= The data =
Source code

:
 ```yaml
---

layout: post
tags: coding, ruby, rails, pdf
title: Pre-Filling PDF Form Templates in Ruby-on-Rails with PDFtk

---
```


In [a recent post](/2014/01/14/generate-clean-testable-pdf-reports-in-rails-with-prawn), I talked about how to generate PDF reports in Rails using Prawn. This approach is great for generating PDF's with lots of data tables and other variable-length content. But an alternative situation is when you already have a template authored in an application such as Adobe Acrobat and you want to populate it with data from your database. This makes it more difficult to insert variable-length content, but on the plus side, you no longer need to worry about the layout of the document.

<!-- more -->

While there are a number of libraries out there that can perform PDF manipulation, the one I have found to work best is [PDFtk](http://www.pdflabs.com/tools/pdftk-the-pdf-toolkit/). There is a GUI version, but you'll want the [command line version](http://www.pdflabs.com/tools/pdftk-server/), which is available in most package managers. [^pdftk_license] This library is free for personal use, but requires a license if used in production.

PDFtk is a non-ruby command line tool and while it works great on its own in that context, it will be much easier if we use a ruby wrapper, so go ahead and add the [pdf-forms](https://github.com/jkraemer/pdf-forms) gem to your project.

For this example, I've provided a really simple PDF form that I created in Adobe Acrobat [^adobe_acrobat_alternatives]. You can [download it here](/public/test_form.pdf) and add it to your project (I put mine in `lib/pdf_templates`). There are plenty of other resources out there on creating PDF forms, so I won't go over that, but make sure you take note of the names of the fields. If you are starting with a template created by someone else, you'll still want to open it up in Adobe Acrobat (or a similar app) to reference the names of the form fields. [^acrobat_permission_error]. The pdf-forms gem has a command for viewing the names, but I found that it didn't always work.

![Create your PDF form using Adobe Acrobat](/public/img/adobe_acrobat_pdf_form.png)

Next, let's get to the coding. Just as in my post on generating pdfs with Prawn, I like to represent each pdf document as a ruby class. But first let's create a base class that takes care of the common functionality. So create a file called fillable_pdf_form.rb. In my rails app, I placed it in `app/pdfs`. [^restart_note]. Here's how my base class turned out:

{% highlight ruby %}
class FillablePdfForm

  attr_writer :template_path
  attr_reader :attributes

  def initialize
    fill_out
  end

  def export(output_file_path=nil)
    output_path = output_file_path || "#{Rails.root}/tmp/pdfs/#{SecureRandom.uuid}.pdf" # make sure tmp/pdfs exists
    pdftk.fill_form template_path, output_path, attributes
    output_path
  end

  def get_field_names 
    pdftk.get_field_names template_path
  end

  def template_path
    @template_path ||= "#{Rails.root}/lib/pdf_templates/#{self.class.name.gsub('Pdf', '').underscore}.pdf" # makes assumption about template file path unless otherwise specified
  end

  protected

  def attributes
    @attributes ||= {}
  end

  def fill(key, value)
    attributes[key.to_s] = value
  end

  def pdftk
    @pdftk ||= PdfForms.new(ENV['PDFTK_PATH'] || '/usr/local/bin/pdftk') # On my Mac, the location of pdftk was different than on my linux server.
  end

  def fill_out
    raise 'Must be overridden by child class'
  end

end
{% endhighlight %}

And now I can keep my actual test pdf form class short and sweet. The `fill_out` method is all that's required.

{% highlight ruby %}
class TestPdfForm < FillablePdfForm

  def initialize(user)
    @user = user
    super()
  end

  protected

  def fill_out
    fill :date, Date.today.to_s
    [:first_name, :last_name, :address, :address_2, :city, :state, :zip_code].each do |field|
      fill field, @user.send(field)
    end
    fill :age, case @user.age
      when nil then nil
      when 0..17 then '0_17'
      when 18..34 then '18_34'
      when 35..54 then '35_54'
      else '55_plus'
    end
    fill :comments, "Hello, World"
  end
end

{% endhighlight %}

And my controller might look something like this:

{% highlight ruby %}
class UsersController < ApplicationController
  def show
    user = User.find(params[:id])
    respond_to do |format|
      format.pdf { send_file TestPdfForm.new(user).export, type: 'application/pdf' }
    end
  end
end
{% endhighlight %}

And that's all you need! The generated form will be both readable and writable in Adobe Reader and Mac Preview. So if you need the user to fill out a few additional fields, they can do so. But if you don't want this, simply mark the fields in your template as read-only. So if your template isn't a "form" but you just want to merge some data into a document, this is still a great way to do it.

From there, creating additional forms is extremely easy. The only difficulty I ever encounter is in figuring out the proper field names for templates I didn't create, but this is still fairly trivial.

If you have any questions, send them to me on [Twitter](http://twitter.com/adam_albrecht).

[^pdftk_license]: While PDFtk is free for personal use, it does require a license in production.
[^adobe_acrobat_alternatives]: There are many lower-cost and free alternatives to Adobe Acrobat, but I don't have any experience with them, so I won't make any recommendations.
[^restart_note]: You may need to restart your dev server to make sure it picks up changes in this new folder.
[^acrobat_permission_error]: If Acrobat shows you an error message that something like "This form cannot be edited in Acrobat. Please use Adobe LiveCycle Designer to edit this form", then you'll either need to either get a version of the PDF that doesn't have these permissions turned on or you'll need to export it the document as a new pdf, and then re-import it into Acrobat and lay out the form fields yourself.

= Exercise directions =
Using the entries above, return exactly the lines from the line with "def fill(key, value)" to the line with "respond_to do |format|", counting both of those lines.

= Finished exercise =
  def fill(key, value)
    attributes[key.to_s] = value
  end

  def pdftk
    @pdftk ||= PdfForms.new(ENV['PDFTK_PATH'] || '/usr/local/bin/pdftk') # On my Mac, the location of pdftk was different than on my linux server.
  end

  def fill_out
    raise 'Must be overridden by child class'
  end

end
{% endhighlight %}

And now I can keep my actual test pdf form class short and sweet. The `fill_out` method is all that's required.

{% highlight ruby %}
class TestPdfForm < FillablePdfForm

  def initialize(user)
    @user = user
    super()
  end

  protected

  def fill_out
    fill :date, Date.today.to_s
    [:first_name, :last_name, :address, :address_2, :city, :state, :zip_code].each do |field|
      fill field, @user.send(field)
    end
    fill :age, case @user.age
      when nil then nil
      when 0..17 then '0_17'
      when 18..34 then '18_34'
      when 35..54 then '35_54'
      else '55_plus'
    end
    fill :comments, "Hello, World"
  end
end

{% endhighlight %}

And my controller might look something like this:

{% highlight ruby %}
class UsersController < ApplicationController
  def show
    user = User.find(params[:id])
    respond_to do |format|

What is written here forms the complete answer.